Quinn Slobodian: Perfect Capitalism, Imperfect Humans: Race, Migration and the Limits of Ludwig von Mises’s Globalism: "The Habsburg Empire... was a silent and open partner in the writings of Austrian economist Ludwig von Mises on international order, especially on questions of migration and the management of a polyglot population. After 1918 Mises conceived of robust forms of multinational governance capable of protecting a world of what he called ‘perfect capitalism’ with total global mobility of labour, capital and commodities. Yet, by 1945 he had scaled back his proposals to the effective recreation of the Habsburg Empire.... Mises’s international theory was cleft by a faultline between a normative theory of an open borders world and the empirical reality of a closed borders world, underwritten by what he saw as the stubborn obstacles of human ignorance and racial animus. "How can we expect that the Hindus, the worshipers of the cow, should grasp the theories of Ricardo and of Bentham?" —Ludwig von Mises, 1944...
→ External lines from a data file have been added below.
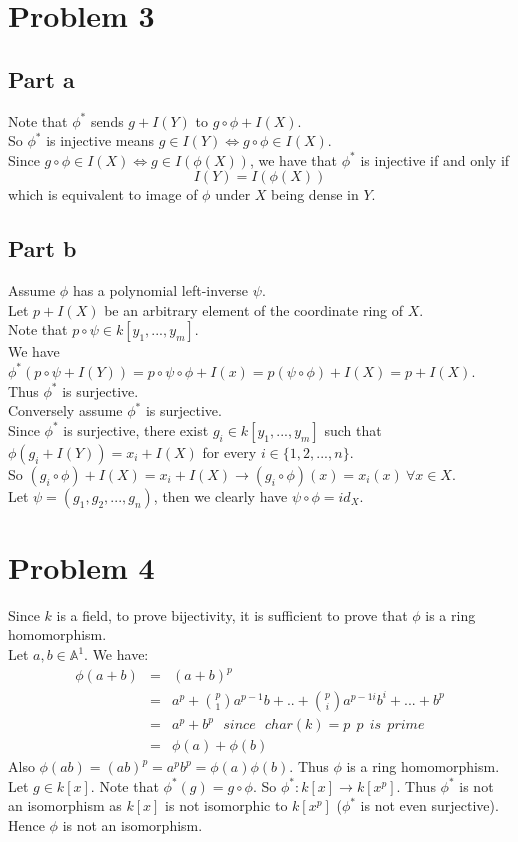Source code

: \documentclass[12pt]{article}
\begin{document}
\clearpage
\section*{Problem 3}
\subsection*{Part a}
Note that $\phi^*$ sends $g+I(Y)$ to $g \circ \phi
+I(X)$.\\ 
So $\phi^*$ is injective means
$g \in I(Y) \Longleftrightarrow g \circ \phi \in I(X)$. \\
Since $g \circ \phi \in I(X) \Longleftrightarrow
g \in I(\phi(X))$, we have that
$\phi^{*}$ is injective if and only if
$$I(Y)=I(\phi(X))$$
which is equivalent to image of $\phi$ under $X$ being dense in $Y$.
\subsection*{Part b}
Assume $\phi$ has a polynomial left-inverse $\psi$. \\
Let $p+I(X)$ be an arbitrary element of the coordinate ring of $X$. \\
Note that $p \circ \psi \in k[y_1,...,y_m]$. \\
We have $\phi^* (p \circ \psi +I(Y)) =
p \circ \psi \circ \phi +I(x) =
p(\psi \circ \phi) +I(X) =p+I(X)$.\\ 
Thus $\phi^*$ is surjective. \\
Conversely assume $\phi^*$ is surjective. \\
Since $\phi^*$ is surjective, there exist $g_i \in k[y_1,...,y_m]$ such that 
$\phi (g_i + I(Y)) = x_i + I(X)$ for every $i \in \{1,2,...,n\}$. \\
So $(g_i \circ \phi) +I(X)=x_i +I(X) \rightarrow (g_i \circ \phi)(x)=x_i(x) \ \forall x \in X$.\\
Let $\psi = (g_1,g_2,...,g_n)$, then we clearly have
$\psi \circ \phi = id_{X}$.



\section*{Problem 4}
Since $k$ is a field, to prove bijectivity, it is sufficient to prove that $\phi$ is a ring homomorphism. \\
Let $a,b \in \mathbb{A}^1$. We have:
\begin{eqnarray*}
\phi(a+b)   &=&   (a+b)^p \\ &=&
a^p+{p \choose 1}a^{p-1}b+..
+{p \choose i}a^{p-1i}b^i+...+b^p
\\ &=&
a^p+b^p \ \ \ since  \ \ \ char(k)=p \ \ p \ \ is \ \ prime
\\ &=&
\phi(a)+\phi(b)
\end{eqnarray*}
Also $\phi(ab)=(ab)^p=a^pb^p=\phi(a)\phi(b)$.
Thus $\phi$ is a ring homomorphism.\\
Let $g \in k[x]$. Note that
$\phi^*(g)=g \circ \phi$. So $\phi^* :k[x] \rightarrow k[x^p]$. Thus $\phi^*$ is not an isomorphism as $k[x]$ is not isomorphic to $k[x^p]$ ($\phi^*$ is not even surjective). Hence $\phi$ is not an isomorphism.
\end{document}
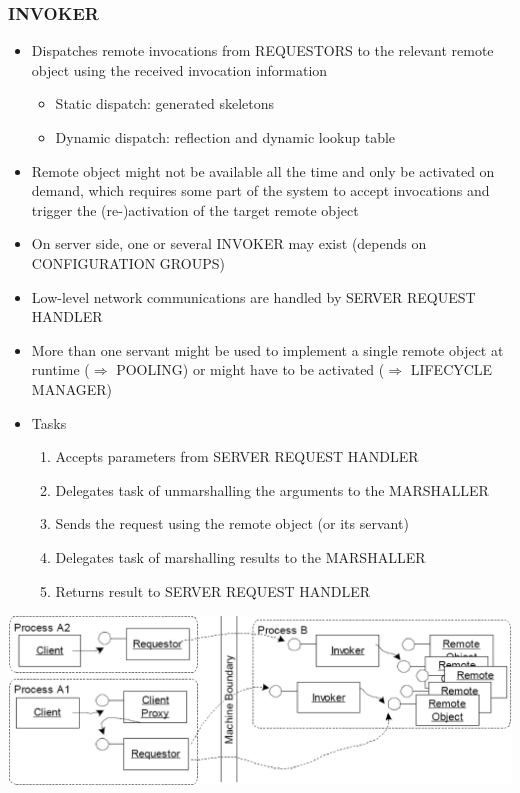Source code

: \documentclass[10pt]{article}
\newcommand{\Ra}{\Rightarrow}
\begin{document}
\subsubsection{INVOKER}
\begin{itemize}
	\item Dispatches remote invocations from REQUESTORS to the relevant remote object using the received invocation information
		\begin{itemize}
			\item Static dispatch: generated skeletons
			\item Dynamic dispatch: reflection and dynamic lookup table
		\end{itemize}
	\item Remote object might not be available all the time and only be activated on demand, which requires some part of the system to accept invocations and trigger the (re-)activation of the target remote object
	\item On server side, one or several INVOKER may exist (depends on CONFIGURATION GROUPS)
	\item Low-level network communications are handled by SERVER REQUEST HANDLER
	\item More than one servant might be used to implement a single remote object at runtime ($\Ra$ POOLING) or might have to be activated ($\Ra$ LIFECYCLE MANAGER)
	\item Tasks
		\begin{enumerate}
			\item Accepts parameters from SERVER REQUEST HANDLER
			\item Delegates task of unmarshalling the arguments to the MARSHALLER
			\item Sends the request using the remote object (or its servant)
			\item Delegates task of marshalling results to the MARSHALLER
			\item Returns result to SERVER REQUEST HANDLER
		\end{enumerate}
\end{itemize}
\begin{center}
	\includegraphics[scale=0.2]{images/invoker.png}
\end{center}
\end{document}
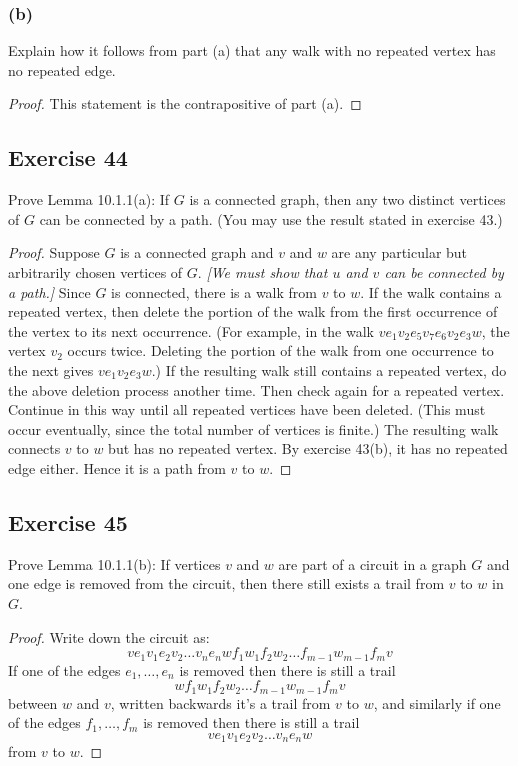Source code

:\documentclass[14pt]{extarticle}
\begin{document}
\subsubsection{(b)}
Explain how it follows from part (a) that any walk with no repeated vertex has no repeated edge.

\begin{proof}
    This statement is the contrapositive of part (a).
\end{proof}

\subsection{Exercise 44}
Prove Lemma 10.1.1(a): If \(G\) is a connected graph, then any two distinct vertices of \(G\) can be connected by a path.
(You may use the result stated in exercise 43.)

\begin{proof}
    Suppose \(G\) is a connected graph and \(v\) and \(w\) are any particular but arbitrarily chosen vertices of \(G\). {\it [We
                must show that \(u\) and \(v\) can be connected by a path.]} Since \(G\) is connected, there is a walk from \(v\) to \(w\).
    If the walk contains a repeated vertex, then delete the portion of the walk from the first occurrence of the vertex to
    its next occurrence. (For example, in the walk \(ve_1v_2e_5v_7e_6v_2e_3w\), the vertex \(v_2\) occurs twice.
    Deleting the portion of the walk from one occurrence to the next gives \(ve_1v_2e_3w\).) If the resulting walk still
    contains a repeated vertex, do the above deletion process another time. Then check again for a repeated vertex. Continue
    in this way until all repeated vertices have been deleted. (This must occur eventually, since the total number of
    vertices is finite.) The resulting walk connects \(v\) to \(w\) but has no repeated vertex. By exercise 43(b), it has no
    repeated edge either. Hence it is a path from \(v\) to \(w\).
\end{proof}

\subsection{Exercise 45}
Prove Lemma 10.1.1(b): If vertices \(v\) and \(w\) are part of a circuit in a graph \(G\) and one edge is removed from the
circuit, then there still exists a trail from \(v\) to \(w\) in \(G\).

\begin{proof}
    Write down the circuit as:
    \[
        ve_1v_1e_2v_2 \ldots v_ne_nwf_1w_1f_2w_2 \ldots f_{m-1}w_{m-1}f_mv
    \]
    If one of the edges \(e_1, \ldots, e_n\) is removed then there is still a trail
    \[
        wf_1w_1f_2w_2 \ldots f_{m-1}w_{m-1}f_mv
    \]
    between \(w\) and \(v\), written backwards it's a trail from \(v\) to \(w\), and similarly if one of the edges \(f_1, \ldots, f_m\) is removed then there is still a trail
    \[
        ve_1v_1e_2v_2 \ldots v_ne_nw
    \]
    from \(v\) to \(w\).
\end{proof}
\end{document}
...Ludwig von Mises, the mentor to Hayek, Gottfried Haberler and Fritz Machlup.... As with his protégé Hayek, Mises came to see a model of ‘double government’ inspired by the Habsburg example delinking cultural and economic administration as paradigmatic for managing the uneasy settlement between mass democracy and capitalism.... In contrast to Hayek, who came to see ignorance as an asset for the functioning of the market order, Mises concluded that perfect capitalism could not be built by imperfect humans.12 Unable to transcend the horizon of his own origins, Mises scaled back his proposals for supranational order to a plan for the effective recreation of the Habsburg Empire. Mises’s globalism–and its limits–offers a case of the challenges faced by economic liberals in the twentieth century as they sought to bring their dreams of global capitalism down to earth.

Far from mere antiquarian concern, Mises’s early musings are at the heart of a dispute in the late 2010s between feuding proponents of the radical free market in Germany and the United States. Since the arrival of over one million asylum seekers to Germany since 2015 and the ongoing political agitation against undocumented migrants in the United States, self-described libertarians have split over whether open or closed borders for people best capture the free market ideal.... Right-wing libertarians have claimed support in his writings for their cause, including one leading ‘Austrian’ economist, who cited Mises on national self-determination alongside Malcolm X in support of the goal of culturally homogeneous secession in 2017. Other libertarians have insisted, by contrast, on the seamless adherence of Mises to open borders for humans as well as capital and goods.... The network of institutes named for Mises and Hayek in the Unites States and Europe have become platforms for exclusionary strains of libertarianism opposing free migration.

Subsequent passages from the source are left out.